Data entries
-=-=-
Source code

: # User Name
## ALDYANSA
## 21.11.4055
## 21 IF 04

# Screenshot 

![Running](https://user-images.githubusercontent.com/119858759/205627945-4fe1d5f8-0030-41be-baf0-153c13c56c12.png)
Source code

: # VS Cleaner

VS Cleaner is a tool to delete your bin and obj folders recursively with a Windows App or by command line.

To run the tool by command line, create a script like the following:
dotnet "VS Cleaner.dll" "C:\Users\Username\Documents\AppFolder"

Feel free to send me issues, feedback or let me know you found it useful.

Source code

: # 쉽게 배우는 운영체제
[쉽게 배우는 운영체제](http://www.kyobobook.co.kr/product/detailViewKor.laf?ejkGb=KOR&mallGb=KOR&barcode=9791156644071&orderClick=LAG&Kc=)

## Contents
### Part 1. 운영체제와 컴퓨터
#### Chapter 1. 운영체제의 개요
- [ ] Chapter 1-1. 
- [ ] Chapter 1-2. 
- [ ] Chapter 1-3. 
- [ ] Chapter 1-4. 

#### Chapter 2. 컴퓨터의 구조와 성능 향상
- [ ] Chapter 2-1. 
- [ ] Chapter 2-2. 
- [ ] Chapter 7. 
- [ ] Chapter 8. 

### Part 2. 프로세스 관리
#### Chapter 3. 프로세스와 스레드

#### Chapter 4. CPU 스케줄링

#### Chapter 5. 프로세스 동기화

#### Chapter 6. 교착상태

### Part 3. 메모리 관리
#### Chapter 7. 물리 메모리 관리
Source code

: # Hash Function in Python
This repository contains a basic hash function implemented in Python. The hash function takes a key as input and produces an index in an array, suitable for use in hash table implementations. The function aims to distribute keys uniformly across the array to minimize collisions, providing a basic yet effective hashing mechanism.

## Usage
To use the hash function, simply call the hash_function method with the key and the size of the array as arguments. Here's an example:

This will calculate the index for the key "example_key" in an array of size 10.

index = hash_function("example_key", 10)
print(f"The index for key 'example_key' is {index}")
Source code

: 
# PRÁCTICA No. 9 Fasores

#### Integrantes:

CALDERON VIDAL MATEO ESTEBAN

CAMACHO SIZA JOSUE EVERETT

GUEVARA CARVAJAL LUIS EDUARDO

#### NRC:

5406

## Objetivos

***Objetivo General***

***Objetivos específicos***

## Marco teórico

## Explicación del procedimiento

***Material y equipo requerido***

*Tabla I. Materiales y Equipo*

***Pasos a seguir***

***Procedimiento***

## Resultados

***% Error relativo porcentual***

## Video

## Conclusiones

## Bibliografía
-=-=-
» What is needed: Among the entries above, the line containing "# Screenshot", the line containing "Function in Python", and all lines between them are to be restated word for word; nothing else belongs in the reply.

» Answer section:
# Screenshot 

![Running](https://user-images.githubusercontent.com/119858759/205627945-4fe1d5f8-0030-41be-baf0-153c13c56c12.png)
Source code

: # VS Cleaner

VS Cleaner is a tool to delete your bin and obj folders recursively with a Windows App or by command line.

To run the tool by command line, create a script like the following:
dotnet "VS Cleaner.dll" "C:\Users\Username\Documents\AppFolder"

Feel free to send me issues, feedback or let me know you found it useful.

Source code

: # 쉽게 배우는 운영체제
[쉽게 배우는 운영체제](http://www.kyobobook.co.kr/product/detailViewKor.laf?ejkGb=KOR&mallGb=KOR&barcode=9791156644071&orderClick=LAG&Kc=)

## Contents
### Part 1. 운영체제와 컴퓨터
#### Chapter 1. 운영체제의 개요
- [ ] Chapter 1-1. 
- [ ] Chapter 1-2. 
- [ ] Chapter 1-3. 
- [ ] Chapter 1-4. 

#### Chapter 2. 컴퓨터의 구조와 성능 향상
- [ ] Chapter 2-1. 
- [ ] Chapter 2-2. 
- [ ] Chapter 7. 
- [ ] Chapter 8. 

### Part 2. 프로세스 관리
#### Chapter 3. 프로세스와 스레드

#### Chapter 4. CPU 스케줄링

#### Chapter 5. 프로세스 동기화

#### Chapter 6. 교착상태

### Part 3. 메모리 관리
#### Chapter 7. 물리 메모리 관리
Source code

: # Hash Function in Python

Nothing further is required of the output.